Solo en la acera, el policía miró a su alrededor, con la vana esperanza de volver a ver a Nahed, de decirle adiós y desearle buena suerte. No había respondido a ninguna de sus llamadas. Probablemente tenía órdenes de la embajada. Con un nudo en la garganta, subió al taxi y le dijo al taxista que le llevara al aeropuerto.

Eugénie se sentó a su lado y se volatilizó durante el camino. Sharko pudo por fin contemplar el paisaje sin oír gritos dentro de su cabeza.

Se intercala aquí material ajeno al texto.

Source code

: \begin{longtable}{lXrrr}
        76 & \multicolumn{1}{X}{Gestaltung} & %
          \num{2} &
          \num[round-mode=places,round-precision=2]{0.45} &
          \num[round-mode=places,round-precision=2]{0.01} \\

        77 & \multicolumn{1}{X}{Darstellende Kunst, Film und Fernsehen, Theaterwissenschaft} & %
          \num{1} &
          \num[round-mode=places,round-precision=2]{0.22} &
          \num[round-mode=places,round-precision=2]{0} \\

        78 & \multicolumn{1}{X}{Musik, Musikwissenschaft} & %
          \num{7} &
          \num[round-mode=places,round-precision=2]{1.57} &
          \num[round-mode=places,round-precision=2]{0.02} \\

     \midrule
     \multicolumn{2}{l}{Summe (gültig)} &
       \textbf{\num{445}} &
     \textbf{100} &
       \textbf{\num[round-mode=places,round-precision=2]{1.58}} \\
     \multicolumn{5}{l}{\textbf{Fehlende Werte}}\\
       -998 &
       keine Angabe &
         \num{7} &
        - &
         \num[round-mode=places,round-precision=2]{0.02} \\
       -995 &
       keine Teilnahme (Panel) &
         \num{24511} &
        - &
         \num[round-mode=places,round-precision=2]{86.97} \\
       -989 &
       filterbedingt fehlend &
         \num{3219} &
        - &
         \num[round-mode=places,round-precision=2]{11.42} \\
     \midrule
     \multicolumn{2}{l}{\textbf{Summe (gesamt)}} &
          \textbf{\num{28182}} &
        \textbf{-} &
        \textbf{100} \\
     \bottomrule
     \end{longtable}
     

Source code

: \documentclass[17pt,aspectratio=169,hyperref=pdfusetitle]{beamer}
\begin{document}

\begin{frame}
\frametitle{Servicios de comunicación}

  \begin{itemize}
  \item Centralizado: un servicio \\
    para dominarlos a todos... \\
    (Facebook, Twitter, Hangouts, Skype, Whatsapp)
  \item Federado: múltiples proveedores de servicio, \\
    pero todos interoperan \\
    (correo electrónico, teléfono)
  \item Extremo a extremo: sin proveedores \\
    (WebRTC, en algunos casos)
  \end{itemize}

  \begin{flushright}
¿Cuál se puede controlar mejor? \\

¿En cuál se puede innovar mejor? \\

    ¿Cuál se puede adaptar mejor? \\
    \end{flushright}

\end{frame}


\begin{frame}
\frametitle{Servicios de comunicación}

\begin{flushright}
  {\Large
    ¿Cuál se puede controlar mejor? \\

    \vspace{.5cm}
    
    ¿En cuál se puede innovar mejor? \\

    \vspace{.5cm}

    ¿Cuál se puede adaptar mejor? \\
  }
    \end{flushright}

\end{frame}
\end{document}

El único momento de tranquilidad desde su llegada a Egipto.

Aquel mismo día, Taha Abu Zeid, el doctor nubio del Centro Salam, le había llamado y había confirmado sus suposiciones: las otras dos víctimas también se habían visto afectadas por el fenómeno de histeria colectiva en su versión más agresiva. Y, según los recuerdos de los diversos médicos, que naturalmente no habían conservado ningún historial, las muchachas habían seguido teniendo síntomas de agresividad hasta su cruel muerte.

Aquél era el punto en común.

La histeria colectiva.

El mismo vínculo que tal vez unía a los cinco de Gravenchon.

El taxi salió del centro de la ciudad y tomó la autovía de Salah Salem. El aliento de El Cairo se perdía lentamente entre el vapor de los gases de los tubos de escape.

Con la frente pegada al cristal de la ventanilla, solo con sus ideas sombrías, Sharko vio un tren a lo lejos. En el exterior del tren, a la altura de los fuelles, cuatro hombres se agarraban como podían, de pie sobre tubos o estribos. Fueran cuales fueran sus creencias o religión, se aferraban los unos a los otros para no caer y circulaban entre el viento, bajo el sol, en dirección de la polvareda ardiente de El Cairo. Aquellos hombres arriesgaban su vida para no pagar un billete que costaba tres libras, pero sonreían y parecían felices porque su propia miseria les recordaba, más que a cualquier otro, hasta qué punto la vida merece ser vivida.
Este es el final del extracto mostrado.